The forty-six year old activist has spent years living with the Penan indigenous people of Sarawak, a Malaysian state on the island of Borneo. He encouraged their resistance to logging on their traditional forest lands.
Bruno Manser heads upriver in Borneo. Last photo [Manser] of Manser taken at the border of Kalimantan, Indonesia and Sarawak, Malaysia just before he entered Sarawak, May 2000. (Photos courtesy Bruno-Manser-Fonds)
In a statement, the fund established to back Manser's work said, "The family and the Bruno Manser Fund asked the foreign ministry Monday to declare to Malaysian authorities that Bruno Manser is missing and to register an official request for a search in Malaysia."
The ministry promised to take action in the next few days, Fund spokesman told reporters. The Swiss foreign ministry confirmed a Swiss newspaper report that they received a request to investigate the disappearance.
On the Fund's website an appeal has gone out to locate the missing man. "Since May 2000 Bruno Manser is missing. This human rights activist wanted to visit his friends, the Penan forest nomads in the Sarawak, who are surrounded by logging companies, the army and the police. It seems he never arrived. Search parties have had no luck. Now the Swiss Diplomatic Corps has stepped in. Manser could have been arrested, had an accident or could have been murdered."
Manser had many friends in Sarawak and among environmentalists around the world, but he also had enemies.
The Bruno Manser Fund website says, "For the endangered Penan and later worldwide Bruno Manser became a symbol for the protest against the unscrupulous destruction of Sarawak's rain forests. He also started becoming an antagonistic nuisance in the eyes of Sarawak's Chief Minister Taib Mahmud.
"On 15th February 2000, just before he left, Bruno Manser told Online Reports, "Through his logging licence policies Taib Mahmud is personally responsible for nearly the whole area of the rain forests of the Sarawak becoming one big field of destruction in the matter of one generation."
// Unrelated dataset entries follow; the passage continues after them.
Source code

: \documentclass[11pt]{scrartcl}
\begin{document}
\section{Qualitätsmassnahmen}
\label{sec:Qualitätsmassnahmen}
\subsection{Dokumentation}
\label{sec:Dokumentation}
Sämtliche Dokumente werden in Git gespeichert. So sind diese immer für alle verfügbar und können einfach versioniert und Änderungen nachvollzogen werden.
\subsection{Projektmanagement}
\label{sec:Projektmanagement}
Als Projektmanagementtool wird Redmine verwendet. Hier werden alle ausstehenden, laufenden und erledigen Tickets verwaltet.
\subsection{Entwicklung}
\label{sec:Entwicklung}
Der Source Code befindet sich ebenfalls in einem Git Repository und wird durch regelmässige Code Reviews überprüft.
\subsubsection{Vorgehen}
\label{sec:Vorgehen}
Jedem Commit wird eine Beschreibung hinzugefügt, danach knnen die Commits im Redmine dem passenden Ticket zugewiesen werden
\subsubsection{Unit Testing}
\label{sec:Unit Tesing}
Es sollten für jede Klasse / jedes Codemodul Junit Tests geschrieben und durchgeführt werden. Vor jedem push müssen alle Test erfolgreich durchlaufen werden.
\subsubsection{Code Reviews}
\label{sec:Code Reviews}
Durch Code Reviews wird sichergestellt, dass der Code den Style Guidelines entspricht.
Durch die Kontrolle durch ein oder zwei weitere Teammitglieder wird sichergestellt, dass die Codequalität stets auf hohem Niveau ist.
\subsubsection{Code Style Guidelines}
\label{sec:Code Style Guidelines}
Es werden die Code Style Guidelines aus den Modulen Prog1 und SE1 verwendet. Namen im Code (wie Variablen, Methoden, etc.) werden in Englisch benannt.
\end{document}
[Manser] Manser in the Borneo rainforest
Manser lived with the nomadic Penans for six years before being arrested in 1987 for encouraging them to protest against logging of their traditional territory. He escaped from police custody and went to North America where he toured, speaking on behalf of the Penan.
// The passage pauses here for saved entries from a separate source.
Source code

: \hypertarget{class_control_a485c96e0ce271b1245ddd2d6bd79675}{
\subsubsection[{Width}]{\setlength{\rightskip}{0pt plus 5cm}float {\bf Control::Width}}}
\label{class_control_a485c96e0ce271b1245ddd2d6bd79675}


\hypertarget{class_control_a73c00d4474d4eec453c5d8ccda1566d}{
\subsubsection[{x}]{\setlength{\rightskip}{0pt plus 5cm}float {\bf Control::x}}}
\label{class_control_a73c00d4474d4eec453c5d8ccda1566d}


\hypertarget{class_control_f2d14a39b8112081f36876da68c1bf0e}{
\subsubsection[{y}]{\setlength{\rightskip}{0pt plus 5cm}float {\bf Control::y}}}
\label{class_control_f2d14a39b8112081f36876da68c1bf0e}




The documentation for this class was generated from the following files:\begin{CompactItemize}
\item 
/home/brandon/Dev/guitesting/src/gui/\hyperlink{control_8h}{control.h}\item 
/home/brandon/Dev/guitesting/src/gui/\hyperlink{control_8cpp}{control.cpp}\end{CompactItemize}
In March last year he returned to Malaysia, where he embellished his standing as an enemy of the government's forestry concession preferments, to perform a paragliding stunt over Kuching, the state capital. He was deported after landing near the home of the state's chief minister.
The Bruno-Manser-Fonds was founded in Basel. In 1993 Manser did a 60 day hunger strike in front of the Bundeshaus in Bern to raise consciousness in the Federal Council and among Swiss consumers for the necessity of a compulsory declaration of all woods and an import embargo of tropical woods. This strike was supported by 37 organisations and political parties, the parliament of the town of Basel and many well known persons. Switzerland still has no compulsory declaration.
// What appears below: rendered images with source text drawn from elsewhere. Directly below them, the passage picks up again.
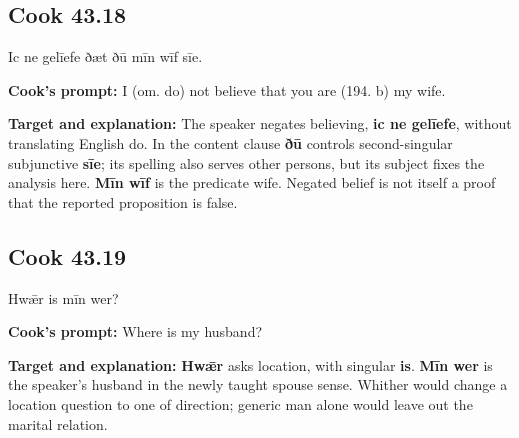 \par\begin{minipage}{\linewidth}\raggedright
\subsection*{Cook 43.18}

Ic ne gelīefe ðæt ðū mīn wīf sīe.

\textbf{Cook's prompt:} I (om. do) not believe that you are (194. b) my wife.

\textbf{Target and explanation:} The speaker negates believing, \textbf{ic ne gelīefe}, without translating English do. In the content clause \textbf{ðū} controls second-singular subjunctive \textbf{sīe}; its spelling also serves other persons, but its subject fixes the analysis here. \textbf{Mīn wīf} is the predicate wife. Negated belief is not itself a proof that the reported proposition is false.

\end{minipage}\par\addvspace{4pt}

\par\begin{minipage}{\linewidth}\raggedright
\subsection*{Cook 43.19}

Hwǣr is mīn wer?

\textbf{Cook's prompt:} Where is my husband?

\textbf{Target and explanation:} \textbf{Hwǣr} asks location, with singular \textbf{is}. \textbf{Mīn wer} is the speaker's husband in the newly taught spouse sense. Whither would change a location question to one of direction; generic man alone would leave out the marital relation.

\end{minipage}\par\addvspace{4pt}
On the Manser Fund website Bruno is quoted. In May 1998 he said, "As long as logging goes on in Sarawak and as long as the bulldozers continue their destruction our activities will not have achieved anything. I am tired but I can't stop until all the Malaysian promises have been kept, namely the right of self-determination for the Penan and the protection of their environment in a biosphere reservation promised in 1987."